(THE DATA)
'''
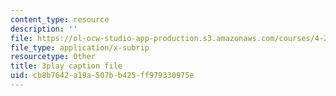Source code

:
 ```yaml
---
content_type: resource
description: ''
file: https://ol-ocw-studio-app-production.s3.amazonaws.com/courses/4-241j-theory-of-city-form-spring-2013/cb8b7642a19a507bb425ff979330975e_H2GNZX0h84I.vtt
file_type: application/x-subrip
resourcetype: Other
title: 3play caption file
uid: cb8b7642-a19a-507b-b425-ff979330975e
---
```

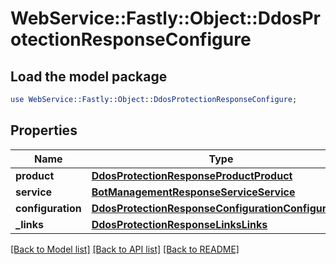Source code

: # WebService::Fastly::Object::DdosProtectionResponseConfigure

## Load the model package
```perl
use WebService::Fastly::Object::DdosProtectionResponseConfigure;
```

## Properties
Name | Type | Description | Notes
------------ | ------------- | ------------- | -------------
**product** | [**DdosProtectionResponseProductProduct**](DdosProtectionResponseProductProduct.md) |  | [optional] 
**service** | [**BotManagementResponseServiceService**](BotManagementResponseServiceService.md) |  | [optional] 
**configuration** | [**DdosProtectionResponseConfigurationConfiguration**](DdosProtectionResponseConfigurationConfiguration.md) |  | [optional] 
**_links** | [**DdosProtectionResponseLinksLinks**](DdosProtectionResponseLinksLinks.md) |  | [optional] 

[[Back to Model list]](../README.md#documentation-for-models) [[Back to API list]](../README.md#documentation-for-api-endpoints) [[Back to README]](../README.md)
'''
'''
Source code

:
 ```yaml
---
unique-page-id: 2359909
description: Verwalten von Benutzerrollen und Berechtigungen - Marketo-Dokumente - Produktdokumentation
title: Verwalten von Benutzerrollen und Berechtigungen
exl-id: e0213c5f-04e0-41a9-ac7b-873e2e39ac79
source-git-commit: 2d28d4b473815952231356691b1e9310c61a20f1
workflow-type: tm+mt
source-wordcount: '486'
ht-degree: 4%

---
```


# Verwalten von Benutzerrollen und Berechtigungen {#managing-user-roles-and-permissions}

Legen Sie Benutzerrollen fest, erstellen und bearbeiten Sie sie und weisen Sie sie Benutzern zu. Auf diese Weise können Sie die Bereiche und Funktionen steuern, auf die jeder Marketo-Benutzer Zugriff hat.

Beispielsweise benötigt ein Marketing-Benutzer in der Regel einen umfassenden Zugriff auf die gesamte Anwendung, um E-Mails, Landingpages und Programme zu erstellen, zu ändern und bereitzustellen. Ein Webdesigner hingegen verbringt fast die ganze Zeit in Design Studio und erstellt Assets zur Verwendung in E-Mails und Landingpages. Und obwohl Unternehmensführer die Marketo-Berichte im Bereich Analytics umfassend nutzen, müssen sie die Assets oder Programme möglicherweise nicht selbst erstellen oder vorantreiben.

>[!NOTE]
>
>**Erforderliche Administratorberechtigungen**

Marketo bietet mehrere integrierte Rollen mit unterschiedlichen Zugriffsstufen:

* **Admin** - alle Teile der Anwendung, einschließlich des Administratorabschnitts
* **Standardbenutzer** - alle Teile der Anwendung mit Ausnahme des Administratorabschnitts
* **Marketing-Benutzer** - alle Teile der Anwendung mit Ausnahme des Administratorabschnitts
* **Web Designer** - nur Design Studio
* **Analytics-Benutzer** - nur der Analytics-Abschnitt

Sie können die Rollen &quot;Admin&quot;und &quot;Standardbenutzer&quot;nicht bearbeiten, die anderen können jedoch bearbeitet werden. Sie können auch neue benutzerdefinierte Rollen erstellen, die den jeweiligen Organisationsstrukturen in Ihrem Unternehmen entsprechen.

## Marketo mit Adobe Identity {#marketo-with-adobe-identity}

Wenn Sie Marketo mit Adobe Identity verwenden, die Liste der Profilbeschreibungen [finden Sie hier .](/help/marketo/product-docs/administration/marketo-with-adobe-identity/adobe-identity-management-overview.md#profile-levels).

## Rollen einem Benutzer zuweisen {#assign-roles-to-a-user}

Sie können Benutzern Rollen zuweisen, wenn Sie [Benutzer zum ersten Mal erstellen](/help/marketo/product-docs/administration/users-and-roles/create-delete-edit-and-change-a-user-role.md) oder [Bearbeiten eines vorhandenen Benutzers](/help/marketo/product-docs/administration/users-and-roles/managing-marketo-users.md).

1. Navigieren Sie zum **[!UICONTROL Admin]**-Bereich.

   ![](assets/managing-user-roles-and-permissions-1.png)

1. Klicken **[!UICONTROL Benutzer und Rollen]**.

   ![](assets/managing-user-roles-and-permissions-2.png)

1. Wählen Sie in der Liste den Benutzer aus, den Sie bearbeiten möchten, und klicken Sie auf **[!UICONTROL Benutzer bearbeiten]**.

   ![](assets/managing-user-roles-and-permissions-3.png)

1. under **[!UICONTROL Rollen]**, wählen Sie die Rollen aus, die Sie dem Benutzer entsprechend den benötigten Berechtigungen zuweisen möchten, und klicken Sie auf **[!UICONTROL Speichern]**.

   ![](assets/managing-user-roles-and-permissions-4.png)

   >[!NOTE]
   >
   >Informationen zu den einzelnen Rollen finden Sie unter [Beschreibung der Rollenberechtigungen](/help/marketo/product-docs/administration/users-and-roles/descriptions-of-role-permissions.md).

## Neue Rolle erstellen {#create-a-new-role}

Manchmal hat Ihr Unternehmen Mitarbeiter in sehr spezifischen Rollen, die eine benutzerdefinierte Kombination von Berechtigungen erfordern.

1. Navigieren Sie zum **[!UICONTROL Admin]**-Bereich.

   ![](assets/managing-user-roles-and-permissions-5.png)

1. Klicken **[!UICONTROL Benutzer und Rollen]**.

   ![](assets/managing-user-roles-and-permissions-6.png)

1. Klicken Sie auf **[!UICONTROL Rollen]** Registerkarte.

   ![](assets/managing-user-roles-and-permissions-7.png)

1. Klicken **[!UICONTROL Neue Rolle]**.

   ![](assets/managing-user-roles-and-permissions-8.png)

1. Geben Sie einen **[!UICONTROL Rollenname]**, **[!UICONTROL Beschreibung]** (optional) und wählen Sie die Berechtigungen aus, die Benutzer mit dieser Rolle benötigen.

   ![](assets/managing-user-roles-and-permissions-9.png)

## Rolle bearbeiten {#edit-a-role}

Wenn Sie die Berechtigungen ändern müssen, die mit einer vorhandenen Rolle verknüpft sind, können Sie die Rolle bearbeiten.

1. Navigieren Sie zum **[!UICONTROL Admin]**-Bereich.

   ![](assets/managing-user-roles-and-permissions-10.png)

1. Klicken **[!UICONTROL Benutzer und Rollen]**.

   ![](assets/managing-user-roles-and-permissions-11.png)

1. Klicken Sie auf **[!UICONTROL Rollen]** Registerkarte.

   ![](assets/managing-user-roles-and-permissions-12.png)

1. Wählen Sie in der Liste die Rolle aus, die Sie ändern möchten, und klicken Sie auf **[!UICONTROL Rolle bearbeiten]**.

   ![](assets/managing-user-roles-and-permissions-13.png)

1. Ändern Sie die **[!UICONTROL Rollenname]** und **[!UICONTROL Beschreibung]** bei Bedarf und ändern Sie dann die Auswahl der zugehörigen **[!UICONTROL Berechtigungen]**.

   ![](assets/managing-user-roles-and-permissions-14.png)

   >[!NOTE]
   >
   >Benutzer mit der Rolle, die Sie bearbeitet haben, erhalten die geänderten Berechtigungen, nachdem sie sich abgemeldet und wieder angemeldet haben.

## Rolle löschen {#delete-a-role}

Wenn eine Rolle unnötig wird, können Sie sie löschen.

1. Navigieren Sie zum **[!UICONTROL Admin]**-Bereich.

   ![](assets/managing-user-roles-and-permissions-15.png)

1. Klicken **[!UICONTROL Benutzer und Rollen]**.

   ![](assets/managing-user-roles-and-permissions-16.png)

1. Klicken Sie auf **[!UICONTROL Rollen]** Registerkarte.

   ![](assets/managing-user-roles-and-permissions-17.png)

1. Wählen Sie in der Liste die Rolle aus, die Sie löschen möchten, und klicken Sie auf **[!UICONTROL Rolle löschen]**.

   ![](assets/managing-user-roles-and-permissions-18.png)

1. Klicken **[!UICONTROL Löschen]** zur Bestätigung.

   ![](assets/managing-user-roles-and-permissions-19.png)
'''
'''
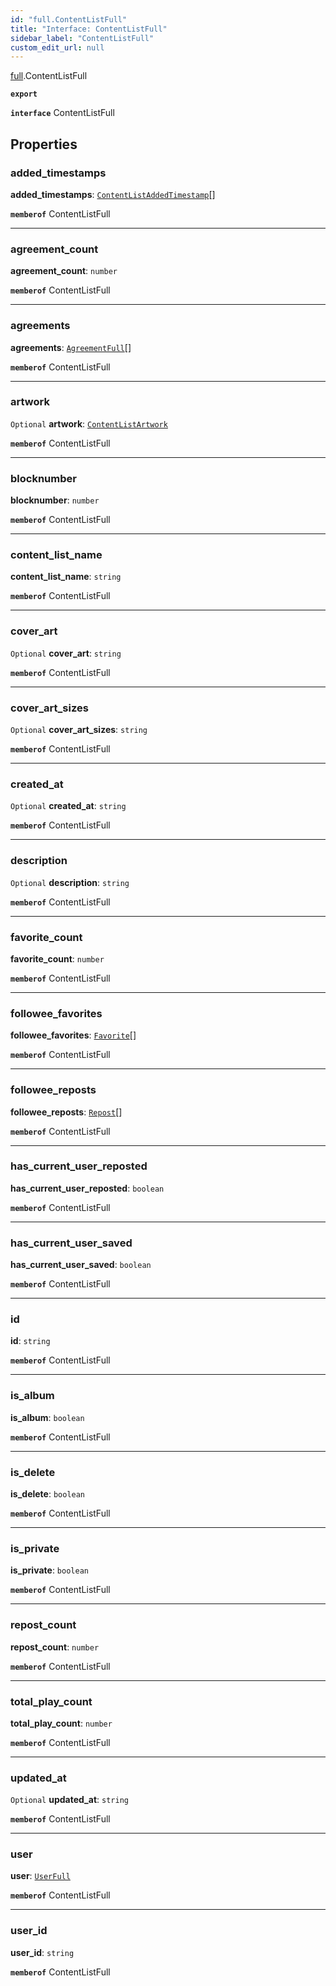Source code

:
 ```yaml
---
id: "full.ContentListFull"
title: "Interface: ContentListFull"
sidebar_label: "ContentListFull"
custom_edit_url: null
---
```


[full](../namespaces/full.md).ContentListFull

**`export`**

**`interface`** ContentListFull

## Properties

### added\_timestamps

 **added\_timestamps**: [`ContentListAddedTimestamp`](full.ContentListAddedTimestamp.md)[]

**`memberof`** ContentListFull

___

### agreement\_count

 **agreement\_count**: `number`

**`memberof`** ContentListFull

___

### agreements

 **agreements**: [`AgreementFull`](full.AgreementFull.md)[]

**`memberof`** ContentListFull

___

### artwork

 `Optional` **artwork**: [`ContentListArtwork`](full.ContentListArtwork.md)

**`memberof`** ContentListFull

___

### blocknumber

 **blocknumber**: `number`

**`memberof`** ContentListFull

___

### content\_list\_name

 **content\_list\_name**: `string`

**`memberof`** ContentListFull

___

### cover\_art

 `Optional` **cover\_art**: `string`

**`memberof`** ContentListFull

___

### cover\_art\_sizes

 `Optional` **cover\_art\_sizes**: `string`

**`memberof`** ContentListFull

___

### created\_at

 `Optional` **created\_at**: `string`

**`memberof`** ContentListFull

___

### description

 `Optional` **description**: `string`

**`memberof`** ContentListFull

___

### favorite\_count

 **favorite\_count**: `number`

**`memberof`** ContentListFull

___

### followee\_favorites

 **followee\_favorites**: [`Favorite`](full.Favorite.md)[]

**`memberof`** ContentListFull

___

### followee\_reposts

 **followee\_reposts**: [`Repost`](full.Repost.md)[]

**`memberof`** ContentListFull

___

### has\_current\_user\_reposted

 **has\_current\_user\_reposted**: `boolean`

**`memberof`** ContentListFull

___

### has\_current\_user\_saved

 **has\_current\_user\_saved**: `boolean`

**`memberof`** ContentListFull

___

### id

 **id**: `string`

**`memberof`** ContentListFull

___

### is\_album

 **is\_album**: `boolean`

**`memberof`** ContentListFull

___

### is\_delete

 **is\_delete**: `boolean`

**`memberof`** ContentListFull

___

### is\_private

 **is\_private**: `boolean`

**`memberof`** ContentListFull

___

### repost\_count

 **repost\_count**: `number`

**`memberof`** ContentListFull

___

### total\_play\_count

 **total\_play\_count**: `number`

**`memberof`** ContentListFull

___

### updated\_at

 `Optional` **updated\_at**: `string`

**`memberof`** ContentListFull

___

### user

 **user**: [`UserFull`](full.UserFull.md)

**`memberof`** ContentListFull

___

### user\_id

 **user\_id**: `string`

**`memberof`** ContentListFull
'''
(EXERCISE PROMPT)
Begin with the line that has "### has\_current\_user\_saved" in the listing above and end after the line that has "### total\_play\_count"; output those lines exactly.

(EXERCISE SOLUTION)
### has\_current\_user\_saved

 **has\_current\_user\_saved**: `boolean`

**`memberof`** ContentListFull

___

### id

 **id**: `string`

**`memberof`** ContentListFull

___

### is\_album

 **is\_album**: `boolean`

**`memberof`** ContentListFull

___

### is\_delete

 **is\_delete**: `boolean`

**`memberof`** ContentListFull

___

### is\_private

 **is\_private**: `boolean`

**`memberof`** ContentListFull

___

### repost\_count

 **repost\_count**: `number`

**`memberof`** ContentListFull

___

### total\_play\_count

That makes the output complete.